◆ WHAT TO DO: Below are the entries; return every line among them that holds the word "will".

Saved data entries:
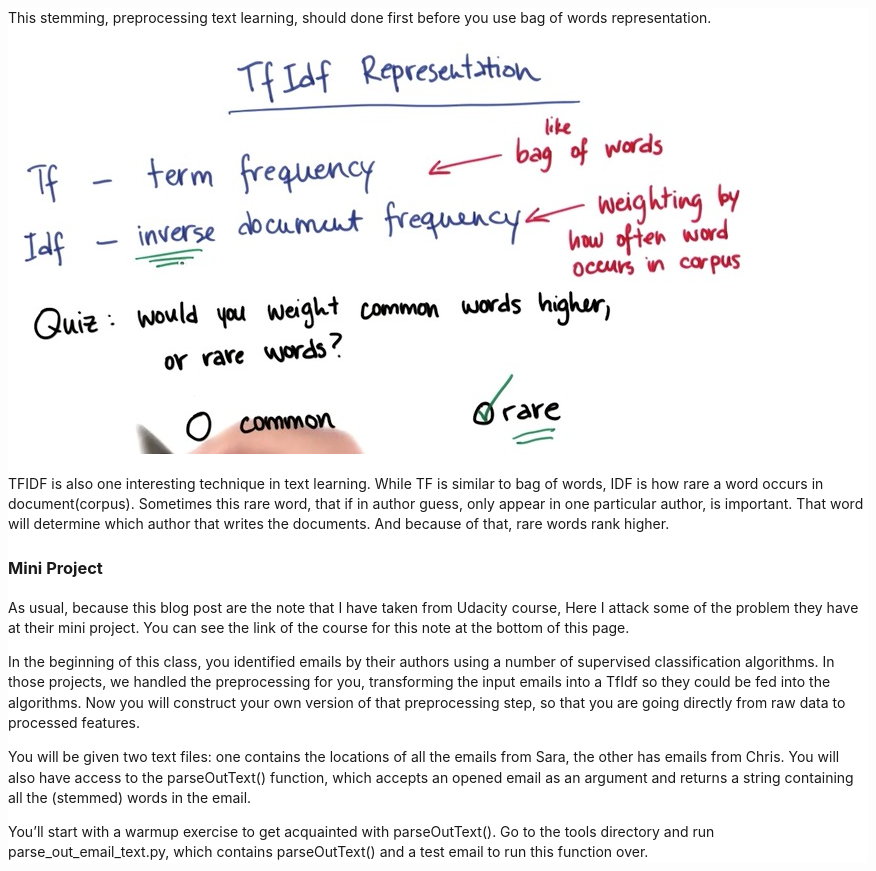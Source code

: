 This stemming, preprocessing text learning, should done first before you use bag
of words representation.

![jpeg](../galleries/text_learning/6.jpg)

TFIDF is also one interesting technique in text learning. While TF is similar to
bag of words, IDF is how rare a word occurs in document(corpus). Sometimes this
rare word, that if in author guess, only appear in one particular author, is
important. That word will determine which author that writes the documents. And
because of that, rare words rank higher.

### Mini Project

As usual, because this blog post are the note that I have taken from Udacity
course, Here I attack some of the problem they have at their mini project. You
can see the link of the course for this note at the bottom of this page.

In the beginning of this class, you identified emails by their authors using a
number of supervised classification algorithms. In those projects, we handled
the preprocessing for you, transforming the input emails into a TfIdf so they
could be fed into the algorithms. Now you will construct your own version of
that preprocessing step, so that you are going directly from raw data to
processed features.

You will be given two text files: one contains the locations of all the emails
from Sara, the other has emails from Chris. You will also have access to the
parseOutText() function, which accepts an opened email as an argument and
returns a string containing all the (stemmed) words in the email.

You’ll start with a warmup exercise to get acquainted with parseOutText(). Go to
the tools directory and run parse_out_email_text.py, which contains
parseOutText() and a test email to run this function over.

◆ RESPONSE TO THE EXERCISE:
important. That word will determine which author that writes the documents. And
could be fed into the algorithms. Now you will construct your own version of
You will be given two text files: one contains the locations of all the emails
from Sara, the other has emails from Chris. You will also have access to the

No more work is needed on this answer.